** Materials provided follows **

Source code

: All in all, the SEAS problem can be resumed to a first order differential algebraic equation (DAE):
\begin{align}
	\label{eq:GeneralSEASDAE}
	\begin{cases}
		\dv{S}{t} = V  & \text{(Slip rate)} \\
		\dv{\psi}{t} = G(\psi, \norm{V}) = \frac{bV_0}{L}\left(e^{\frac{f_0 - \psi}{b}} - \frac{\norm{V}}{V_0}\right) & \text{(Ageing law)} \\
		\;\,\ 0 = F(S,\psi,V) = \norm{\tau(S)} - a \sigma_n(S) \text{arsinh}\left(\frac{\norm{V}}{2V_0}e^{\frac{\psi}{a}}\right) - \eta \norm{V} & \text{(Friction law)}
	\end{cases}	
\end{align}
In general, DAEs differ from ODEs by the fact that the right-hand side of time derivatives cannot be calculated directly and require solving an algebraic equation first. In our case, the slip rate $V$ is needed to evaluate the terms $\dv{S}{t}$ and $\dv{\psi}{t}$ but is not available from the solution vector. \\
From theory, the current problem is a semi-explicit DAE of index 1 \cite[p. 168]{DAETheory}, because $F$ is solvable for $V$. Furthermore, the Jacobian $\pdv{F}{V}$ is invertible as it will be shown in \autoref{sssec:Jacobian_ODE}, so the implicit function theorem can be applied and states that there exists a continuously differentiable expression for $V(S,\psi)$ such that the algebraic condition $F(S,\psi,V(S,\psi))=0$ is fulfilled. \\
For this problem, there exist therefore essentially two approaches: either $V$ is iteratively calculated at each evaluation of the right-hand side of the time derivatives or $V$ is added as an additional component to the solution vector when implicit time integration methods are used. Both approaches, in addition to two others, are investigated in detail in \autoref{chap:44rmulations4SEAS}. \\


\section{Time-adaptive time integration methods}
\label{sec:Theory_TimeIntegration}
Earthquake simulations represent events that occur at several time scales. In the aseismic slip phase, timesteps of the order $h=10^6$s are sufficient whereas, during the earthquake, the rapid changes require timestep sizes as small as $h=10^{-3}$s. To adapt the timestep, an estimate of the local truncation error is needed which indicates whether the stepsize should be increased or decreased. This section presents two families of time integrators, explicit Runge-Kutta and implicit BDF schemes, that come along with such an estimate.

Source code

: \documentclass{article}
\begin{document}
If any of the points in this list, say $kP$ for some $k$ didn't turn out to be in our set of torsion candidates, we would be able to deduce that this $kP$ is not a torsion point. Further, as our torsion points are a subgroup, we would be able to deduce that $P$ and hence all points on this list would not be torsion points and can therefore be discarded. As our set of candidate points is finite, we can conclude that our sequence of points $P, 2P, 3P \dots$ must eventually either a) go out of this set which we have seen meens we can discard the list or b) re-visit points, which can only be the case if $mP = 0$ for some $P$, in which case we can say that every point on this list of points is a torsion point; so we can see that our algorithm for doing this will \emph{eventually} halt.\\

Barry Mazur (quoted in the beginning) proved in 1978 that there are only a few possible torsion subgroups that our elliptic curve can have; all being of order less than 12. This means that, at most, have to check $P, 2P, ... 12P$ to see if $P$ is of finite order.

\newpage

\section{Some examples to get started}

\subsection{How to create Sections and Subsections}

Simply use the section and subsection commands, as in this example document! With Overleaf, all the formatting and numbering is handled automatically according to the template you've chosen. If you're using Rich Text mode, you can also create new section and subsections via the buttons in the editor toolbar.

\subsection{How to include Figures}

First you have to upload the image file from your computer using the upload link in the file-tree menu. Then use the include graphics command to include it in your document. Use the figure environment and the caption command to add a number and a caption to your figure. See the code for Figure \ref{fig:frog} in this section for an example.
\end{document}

** End of Materials provided **

Please output every record, keeping each line exact.

Source code

: All in all, the SEAS problem can be resumed to a first order differential algebraic equation (DAE):
\begin{align}
	\label{eq:GeneralSEASDAE}
	\begin{cases}
		\dv{S}{t} = V  & \text{(Slip rate)} \\
		\dv{\psi}{t} = G(\psi, \norm{V}) = \frac{bV_0}{L}\left(e^{\frac{f_0 - \psi}{b}} - \frac{\norm{V}}{V_0}\right) & \text{(Ageing law)} \\
		\;\,\ 0 = F(S,\psi,V) = \norm{\tau(S)} - a \sigma_n(S) \text{arsinh}\left(\frac{\norm{V}}{2V_0}e^{\frac{\psi}{a}}\right) - \eta \norm{V} & \text{(Friction law)}
	\end{cases}	
\end{align}
In general, DAEs differ from ODEs by the fact that the right-hand side of time derivatives cannot be calculated directly and require solving an algebraic equation first. In our case, the slip rate $V$ is needed to evaluate the terms $\dv{S}{t}$ and $\dv{\psi}{t}$ but is not available from the solution vector. \\
From theory, the current problem is a semi-explicit DAE of index 1 \cite[p. 168]{DAETheory}, because $F$ is solvable for $V$. Furthermore, the Jacobian $\pdv{F}{V}$ is invertible as it will be shown in \autoref{sssec:Jacobian_ODE}, so the implicit function theorem can be applied and states that there exists a continuously differentiable expression for $V(S,\psi)$ such that the algebraic condition $F(S,\psi,V(S,\psi))=0$ is fulfilled. \\
For this problem, there exist therefore essentially two approaches: either $V$ is iteratively calculated at each evaluation of the right-hand side of the time derivatives or $V$ is added as an additional component to the solution vector when implicit time integration methods are used. Both approaches, in addition to two others, are investigated in detail in \autoref{chap:44rmulations4SEAS}. \\


\section{Time-adaptive time integration methods}
\label{sec:Theory_TimeIntegration}
Earthquake simulations represent events that occur at several time scales. In the aseismic slip phase, timesteps of the order $h=10^6$s are sufficient whereas, during the earthquake, the rapid changes require timestep sizes as small as $h=10^{-3}$s. To adapt the timestep, an estimate of the local truncation error is needed which indicates whether the stepsize should be increased or decreased. This section presents two families of time integrators, explicit Runge-Kutta and implicit BDF schemes, that come along with such an estimate.

Source code

: \documentclass{article}
\begin{document}
If any of the points in this list, say $kP$ for some $k$ didn't turn out to be in our set of torsion candidates, we would be able to deduce that this $kP$ is not a torsion point. Further, as our torsion points are a subgroup, we would be able to deduce that $P$ and hence all points on this list would not be torsion points and can therefore be discarded. As our set of candidate points is finite, we can conclude that our sequence of points $P, 2P, 3P \dots$ must eventually either a) go out of this set which we have seen meens we can discard the list or b) re-visit points, which can only be the case if $mP = 0$ for some $P$, in which case we can say that every point on this list of points is a torsion point; so we can see that our algorithm for doing this will \emph{eventually} halt.\\

Barry Mazur (quoted in the beginning) proved in 1978 that there are only a few possible torsion subgroups that our elliptic curve can have; all being of order less than 12. This means that, at most, have to check $P, 2P, ... 12P$ to see if $P$ is of finite order.

\newpage

\section{Some examples to get started}

\subsection{How to create Sections and Subsections}

Simply use the section and subsection commands, as in this example document! With Overleaf, all the formatting and numbering is handled automatically according to the template you've chosen. If you're using Rich Text mode, you can also create new section and subsections via the buttons in the editor toolbar.

\subsection{How to include Figures}

First you have to upload the image file from your computer using the upload link in the file-tree menu. Then use the include graphics command to include it in your document. Use the figure environment and the caption command to add a number and a caption to your figure. See the code for Figure \ref{fig:frog} in this section for an example.
\end{document}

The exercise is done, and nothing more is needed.